[Start of Attachment]

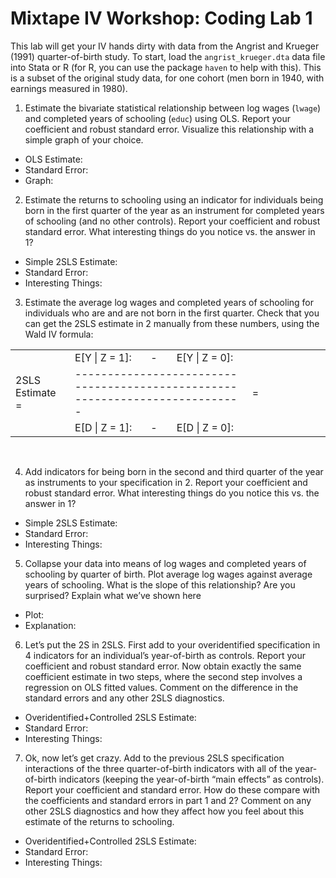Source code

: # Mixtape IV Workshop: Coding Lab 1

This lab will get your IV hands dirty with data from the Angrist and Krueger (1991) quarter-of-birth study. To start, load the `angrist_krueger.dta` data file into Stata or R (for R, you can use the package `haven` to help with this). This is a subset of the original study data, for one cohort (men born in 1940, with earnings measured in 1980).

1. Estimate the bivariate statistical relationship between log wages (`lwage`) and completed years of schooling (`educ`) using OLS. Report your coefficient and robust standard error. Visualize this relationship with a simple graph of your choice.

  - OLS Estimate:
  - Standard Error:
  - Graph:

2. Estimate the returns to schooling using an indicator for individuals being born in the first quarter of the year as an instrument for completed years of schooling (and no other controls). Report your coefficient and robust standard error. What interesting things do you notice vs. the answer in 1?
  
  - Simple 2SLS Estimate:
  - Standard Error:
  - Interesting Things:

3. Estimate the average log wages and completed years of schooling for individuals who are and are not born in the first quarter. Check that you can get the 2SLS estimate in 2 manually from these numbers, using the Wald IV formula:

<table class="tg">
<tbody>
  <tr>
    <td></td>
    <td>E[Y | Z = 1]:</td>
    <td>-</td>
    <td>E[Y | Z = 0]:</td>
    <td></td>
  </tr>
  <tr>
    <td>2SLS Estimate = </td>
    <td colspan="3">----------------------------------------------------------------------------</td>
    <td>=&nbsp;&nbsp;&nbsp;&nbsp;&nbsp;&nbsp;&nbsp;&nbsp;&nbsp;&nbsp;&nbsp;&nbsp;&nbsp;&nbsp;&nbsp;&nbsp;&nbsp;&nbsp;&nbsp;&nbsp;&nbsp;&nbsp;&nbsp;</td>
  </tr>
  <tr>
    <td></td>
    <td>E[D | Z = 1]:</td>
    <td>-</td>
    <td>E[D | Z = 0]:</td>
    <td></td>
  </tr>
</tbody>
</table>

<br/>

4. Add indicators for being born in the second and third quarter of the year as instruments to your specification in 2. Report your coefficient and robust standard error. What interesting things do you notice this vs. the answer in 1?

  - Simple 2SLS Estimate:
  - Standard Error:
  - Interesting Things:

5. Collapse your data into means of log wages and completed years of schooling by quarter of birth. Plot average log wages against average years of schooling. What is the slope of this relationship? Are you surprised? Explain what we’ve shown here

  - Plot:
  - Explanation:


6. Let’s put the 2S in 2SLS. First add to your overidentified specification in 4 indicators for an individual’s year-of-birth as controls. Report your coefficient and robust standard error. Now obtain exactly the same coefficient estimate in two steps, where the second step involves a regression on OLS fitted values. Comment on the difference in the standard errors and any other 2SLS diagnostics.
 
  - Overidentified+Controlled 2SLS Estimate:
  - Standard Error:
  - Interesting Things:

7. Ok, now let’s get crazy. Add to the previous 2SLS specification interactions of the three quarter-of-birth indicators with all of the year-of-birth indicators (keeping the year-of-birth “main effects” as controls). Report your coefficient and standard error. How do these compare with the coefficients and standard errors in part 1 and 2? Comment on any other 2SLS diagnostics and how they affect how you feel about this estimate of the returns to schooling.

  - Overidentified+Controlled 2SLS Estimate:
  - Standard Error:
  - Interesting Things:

[End of Attachment]

Task instructions
Return, from the data above, each line in which the string "Plot" appears.

Your solution
5. Collapse your data into means of log wages and completed years of schooling by quarter of birth. Plot average log wages against average years of schooling. What is the slope of this relationship? Are you surprised? Explain what we’ve shown here
  - Plot:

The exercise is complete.